Return all of the records exactly.

--- Supplied entries Enclosed Below ---

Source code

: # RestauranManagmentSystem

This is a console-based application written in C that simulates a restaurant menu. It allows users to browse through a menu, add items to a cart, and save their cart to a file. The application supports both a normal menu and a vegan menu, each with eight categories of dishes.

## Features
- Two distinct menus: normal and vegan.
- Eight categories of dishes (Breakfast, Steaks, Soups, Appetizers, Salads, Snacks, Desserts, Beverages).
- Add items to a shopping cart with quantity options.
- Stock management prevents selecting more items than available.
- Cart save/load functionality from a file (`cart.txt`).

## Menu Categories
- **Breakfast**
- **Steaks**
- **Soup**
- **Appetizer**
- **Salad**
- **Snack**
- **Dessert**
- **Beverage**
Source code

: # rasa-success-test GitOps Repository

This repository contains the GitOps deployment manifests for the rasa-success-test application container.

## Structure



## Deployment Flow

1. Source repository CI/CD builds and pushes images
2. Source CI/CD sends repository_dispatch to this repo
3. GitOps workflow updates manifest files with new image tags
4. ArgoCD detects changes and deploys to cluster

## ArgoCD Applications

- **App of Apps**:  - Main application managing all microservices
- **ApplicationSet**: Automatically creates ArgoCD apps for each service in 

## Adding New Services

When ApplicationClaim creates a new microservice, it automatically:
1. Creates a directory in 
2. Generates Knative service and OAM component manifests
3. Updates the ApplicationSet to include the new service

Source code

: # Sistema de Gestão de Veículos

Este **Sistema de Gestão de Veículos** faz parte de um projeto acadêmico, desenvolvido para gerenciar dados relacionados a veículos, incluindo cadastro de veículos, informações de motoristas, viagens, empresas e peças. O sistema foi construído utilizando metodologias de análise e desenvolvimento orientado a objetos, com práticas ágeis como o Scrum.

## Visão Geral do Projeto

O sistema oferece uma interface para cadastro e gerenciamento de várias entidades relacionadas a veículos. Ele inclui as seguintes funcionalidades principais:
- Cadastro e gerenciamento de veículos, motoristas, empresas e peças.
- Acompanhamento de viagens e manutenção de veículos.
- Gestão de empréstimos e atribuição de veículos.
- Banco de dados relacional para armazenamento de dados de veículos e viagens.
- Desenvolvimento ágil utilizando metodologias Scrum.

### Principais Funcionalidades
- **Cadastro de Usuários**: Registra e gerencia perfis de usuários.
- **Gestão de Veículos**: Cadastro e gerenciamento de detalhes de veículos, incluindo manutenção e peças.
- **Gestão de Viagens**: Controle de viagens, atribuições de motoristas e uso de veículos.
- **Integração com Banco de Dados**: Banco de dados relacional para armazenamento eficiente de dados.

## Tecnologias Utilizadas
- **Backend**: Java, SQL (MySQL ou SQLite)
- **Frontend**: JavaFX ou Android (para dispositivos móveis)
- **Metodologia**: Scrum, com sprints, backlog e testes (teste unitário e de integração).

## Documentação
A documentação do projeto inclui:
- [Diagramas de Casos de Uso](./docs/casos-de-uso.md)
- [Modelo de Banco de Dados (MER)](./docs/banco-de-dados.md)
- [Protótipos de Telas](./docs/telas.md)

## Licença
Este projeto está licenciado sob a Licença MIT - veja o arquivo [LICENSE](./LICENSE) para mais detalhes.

--- End of Enclosed Supplied entries ---

Completed exercise
Source code

: # RestauranManagmentSystem

This is a console-based application written in C that simulates a restaurant menu. It allows users to browse through a menu, add items to a cart, and save their cart to a file. The application supports both a normal menu and a vegan menu, each with eight categories of dishes.

## Features
- Two distinct menus: normal and vegan.
- Eight categories of dishes (Breakfast, Steaks, Soups, Appetizers, Salads, Snacks, Desserts, Beverages).
- Add items to a shopping cart with quantity options.
- Stock management prevents selecting more items than available.
- Cart save/load functionality from a file (`cart.txt`).

## Menu Categories
- **Breakfast**
- **Steaks**
- **Soup**
- **Appetizer**
- **Salad**
- **Snack**
- **Dessert**
- **Beverage**
Source code

: # rasa-success-test GitOps Repository

This repository contains the GitOps deployment manifests for the rasa-success-test application container.

## Structure



## Deployment Flow

1. Source repository CI/CD builds and pushes images
2. Source CI/CD sends repository_dispatch to this repo
3. GitOps workflow updates manifest files with new image tags
4. ArgoCD detects changes and deploys to cluster

## ArgoCD Applications

- **App of Apps**:  - Main application managing all microservices
- **ApplicationSet**: Automatically creates ArgoCD apps for each service in 

## Adding New Services

When ApplicationClaim creates a new microservice, it automatically:
1. Creates a directory in 
2. Generates Knative service and OAM component manifests
3. Updates the ApplicationSet to include the new service

Source code

: # Sistema de Gestão de Veículos

Este **Sistema de Gestão de Veículos** faz parte de um projeto acadêmico, desenvolvido para gerenciar dados relacionados a veículos, incluindo cadastro de veículos, informações de motoristas, viagens, empresas e peças. O sistema foi construído utilizando metodologias de análise e desenvolvimento orientado a objetos, com práticas ágeis como o Scrum.

## Visão Geral do Projeto

O sistema oferece uma interface para cadastro e gerenciamento de várias entidades relacionadas a veículos. Ele inclui as seguintes funcionalidades principais:
- Cadastro e gerenciamento de veículos, motoristas, empresas e peças.
- Acompanhamento de viagens e manutenção de veículos.
- Gestão de empréstimos e atribuição de veículos.
- Banco de dados relacional para armazenamento de dados de veículos e viagens.
- Desenvolvimento ágil utilizando metodologias Scrum.

### Principais Funcionalidades
- **Cadastro de Usuários**: Registra e gerencia perfis de usuários.
- **Gestão de Veículos**: Cadastro e gerenciamento de detalhes de veículos, incluindo manutenção e peças.
- **Gestão de Viagens**: Controle de viagens, atribuições de motoristas e uso de veículos.
- **Integração com Banco de Dados**: Banco de dados relacional para armazenamento eficiente de dados.

## Tecnologias Utilizadas
- **Backend**: Java, SQL (MySQL ou SQLite)
- **Frontend**: JavaFX ou Android (para dispositivos móveis)
- **Metodologia**: Scrum, com sprints, backlog e testes (teste unitário e de integração).

## Documentação
A documentação do projeto inclui:
- [Diagramas de Casos de Uso](./docs/casos-de-uso.md)
- [Modelo de Banco de Dados (MER)](./docs/banco-de-dados.md)
- [Protótipos de Telas](./docs/telas.md)

## Licença
Este projeto está licenciado sob a Licença MIT - veja o arquivo [LICENSE](./LICENSE) para mais detalhes.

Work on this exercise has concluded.